[Stored dataset items]
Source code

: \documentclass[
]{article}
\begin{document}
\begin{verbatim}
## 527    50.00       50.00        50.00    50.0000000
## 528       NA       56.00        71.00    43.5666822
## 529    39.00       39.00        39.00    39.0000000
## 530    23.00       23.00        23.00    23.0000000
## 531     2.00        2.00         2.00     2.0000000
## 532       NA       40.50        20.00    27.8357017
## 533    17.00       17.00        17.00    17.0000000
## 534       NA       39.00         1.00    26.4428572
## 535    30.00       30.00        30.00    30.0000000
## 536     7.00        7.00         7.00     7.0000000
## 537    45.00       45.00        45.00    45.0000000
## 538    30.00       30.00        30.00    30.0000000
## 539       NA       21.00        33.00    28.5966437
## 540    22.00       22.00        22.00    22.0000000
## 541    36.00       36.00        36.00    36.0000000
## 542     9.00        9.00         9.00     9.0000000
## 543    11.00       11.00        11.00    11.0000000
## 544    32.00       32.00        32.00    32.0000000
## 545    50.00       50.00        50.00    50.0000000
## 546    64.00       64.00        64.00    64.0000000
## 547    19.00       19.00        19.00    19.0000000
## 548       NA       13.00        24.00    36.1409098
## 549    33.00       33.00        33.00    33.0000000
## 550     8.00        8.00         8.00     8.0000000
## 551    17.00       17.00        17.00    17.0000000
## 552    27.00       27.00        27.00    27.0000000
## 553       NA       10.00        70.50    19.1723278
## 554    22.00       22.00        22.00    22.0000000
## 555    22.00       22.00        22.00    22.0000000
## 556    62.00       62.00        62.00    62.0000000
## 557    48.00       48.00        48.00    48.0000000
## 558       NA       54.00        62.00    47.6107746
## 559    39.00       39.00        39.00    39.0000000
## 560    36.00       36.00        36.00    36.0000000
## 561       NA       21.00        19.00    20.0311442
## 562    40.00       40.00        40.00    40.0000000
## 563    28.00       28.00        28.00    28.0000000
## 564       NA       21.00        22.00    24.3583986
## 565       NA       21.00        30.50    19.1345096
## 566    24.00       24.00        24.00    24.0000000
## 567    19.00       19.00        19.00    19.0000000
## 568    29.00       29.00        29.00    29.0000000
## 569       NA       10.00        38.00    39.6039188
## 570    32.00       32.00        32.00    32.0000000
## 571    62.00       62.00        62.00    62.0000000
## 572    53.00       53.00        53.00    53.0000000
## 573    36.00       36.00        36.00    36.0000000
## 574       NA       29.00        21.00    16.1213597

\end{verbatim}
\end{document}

WHAT YOU SHOULD DO:
Retype every record above exactly as it appears.

COMPLETED TASK:
Source code

: \documentclass[
]{article}
\begin{document}
\begin{verbatim}
## 527    50.00       50.00        50.00    50.0000000
## 528       NA       56.00        71.00    43.5666822
## 529    39.00       39.00        39.00    39.0000000
## 530    23.00       23.00        23.00    23.0000000
## 531     2.00        2.00         2.00     2.0000000
## 532       NA       40.50        20.00    27.8357017
## 533    17.00       17.00        17.00    17.0000000
## 534       NA       39.00         1.00    26.4428572
## 535    30.00       30.00        30.00    30.0000000
## 536     7.00        7.00         7.00     7.0000000
## 537    45.00       45.00        45.00    45.0000000
## 538    30.00       30.00        30.00    30.0000000
## 539       NA       21.00        33.00    28.5966437
## 540    22.00       22.00        22.00    22.0000000
## 541    36.00       36.00        36.00    36.0000000
## 542     9.00        9.00         9.00     9.0000000
## 543    11.00       11.00        11.00    11.0000000
## 544    32.00       32.00        32.00    32.0000000
## 545    50.00       50.00        50.00    50.0000000
## 546    64.00       64.00        64.00    64.0000000
## 547    19.00       19.00        19.00    19.0000000
## 548       NA       13.00        24.00    36.1409098
## 549    33.00       33.00        33.00    33.0000000
## 550     8.00        8.00         8.00     8.0000000
## 551    17.00       17.00        17.00    17.0000000
## 552    27.00       27.00        27.00    27.0000000
## 553       NA       10.00        70.50    19.1723278
## 554    22.00       22.00        22.00    22.0000000
## 555    22.00       22.00        22.00    22.0000000
## 556    62.00       62.00        62.00    62.0000000
## 557    48.00       48.00        48.00    48.0000000
## 558       NA       54.00        62.00    47.6107746
## 559    39.00       39.00        39.00    39.0000000
## 560    36.00       36.00        36.00    36.0000000
## 561       NA       21.00        19.00    20.0311442
## 562    40.00       40.00        40.00    40.0000000
## 563    28.00       28.00        28.00    28.0000000
## 564       NA       21.00        22.00    24.3583986
## 565       NA       21.00        30.50    19.1345096
## 566    24.00       24.00        24.00    24.0000000
## 567    19.00       19.00        19.00    19.0000000
## 568    29.00       29.00        29.00    29.0000000
## 569       NA       10.00        38.00    39.6039188
## 570    32.00       32.00        32.00    32.0000000
## 571    62.00       62.00        62.00    62.0000000
## 572    53.00       53.00        53.00    53.0000000
## 573    36.00       36.00        36.00    36.0000000
## 574       NA       29.00        21.00    16.1213597

\end{verbatim}
\end{document}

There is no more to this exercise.